AIM OF THE EXERCISE: Please restate, exactly, only the lines from the beginning of the listing below through the line containing "반복 호출되는 함수 수에 따라 스택 오버플로우가 발생할 가능성이 있음", with the pictures left out.
:: PROVIDED RECORDS ::
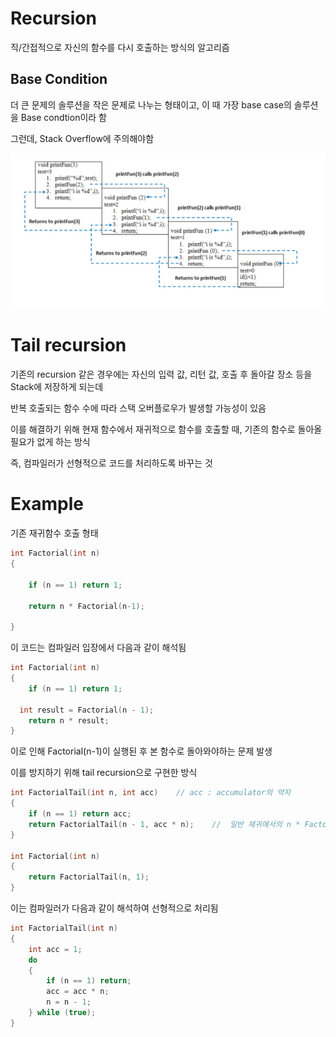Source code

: # Recursion

직/간접적으로 자신의 함수를 다시 호출하는 방식의 알고리즘

## Base Condition

더 큰 문제의 솔루션을 작은 문제로 나누는 형태이고, 이 때 가장 base case의 솔루션을 Base condtion이라 함

그런데, Stack Overflow에 주의해야함

![Recursion](./images/recursion.jpg)

# Tail recursion

기존의 recursion 같은 경우에는 자신의 입력 값, 리턴 값, 호출 후 돌아갈 장소 등을 Stack에 저장하게 되는데

반복 호출되는 함수 수에 따라 스택 오버플로우가 발생할 가능성이 있음

이를 해결하기 위해 현재 함수에서 재귀적으로 함수를 호출할 때, 기존의 함수로 돌아올 필요가 없게 하는 방식

즉, 컴파일러가 선형적으로 코드를 처리하도록 바꾸는 것

# Example

기존 재귀함수 호출 형태

```cpp
int Factorial(int n)
{

	if (n == 1) return 1;

	return n * Factorial(n-1);

}
```

이 코드는 컴파일러 입장에서 다음과 같이 해석됨

```cpp
int Factorial(int n)
{
	if (n == 1) return 1;
	
  int result = Factorial(n - 1);
	return n * result;
}
```

이로 인해 Factorial(n-1)이 실행된 후 본 함수로 돌아와야하는 문제 발생

이를 방지하기 위해 tail recursion으로 구현한 방식 

```cpp
int FactorialTail(int n, int acc)    // acc : accumulator의 약자
{
	if (n == 1) return acc;
	return FactorialTail(n - 1, acc * n);    //  일반 재귀에서의 n * Factorial(n-1)와 달리 반환값에서 추가 연산을 필요로 하지 않음
}

int Factorial(int n)
{
	return FactorialTail(n, 1);
}
```

이는 컴파일러가 다음과 같이 해석하여 선형적으로 처리됨


```cpp
int FactorialTail(int n)
{
	int acc = 1;
	do
	{
		if (n == 1) return;
		acc = acc * n;
		n = n - 1;
	} while (true);
}
```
:::
RESPONSE TO THIS TASK:
Source code

: # Recursion

직/간접적으로 자신의 함수를 다시 호출하는 방식의 알고리즘

## Base Condition

더 큰 문제의 솔루션을 작은 문제로 나누는 형태이고, 이 때 가장 base case의 솔루션을 Base condtion이라 함

그런데, Stack Overflow에 주의해야함

![Recursion](./images/recursion.jpg)

# Tail recursion

기존의 recursion 같은 경우에는 자신의 입력 값, 리턴 값, 호출 후 돌아갈 장소 등을 Stack에 저장하게 되는데

반복 호출되는 함수 수에 따라 스택 오버플로우가 발생할 가능성이 있음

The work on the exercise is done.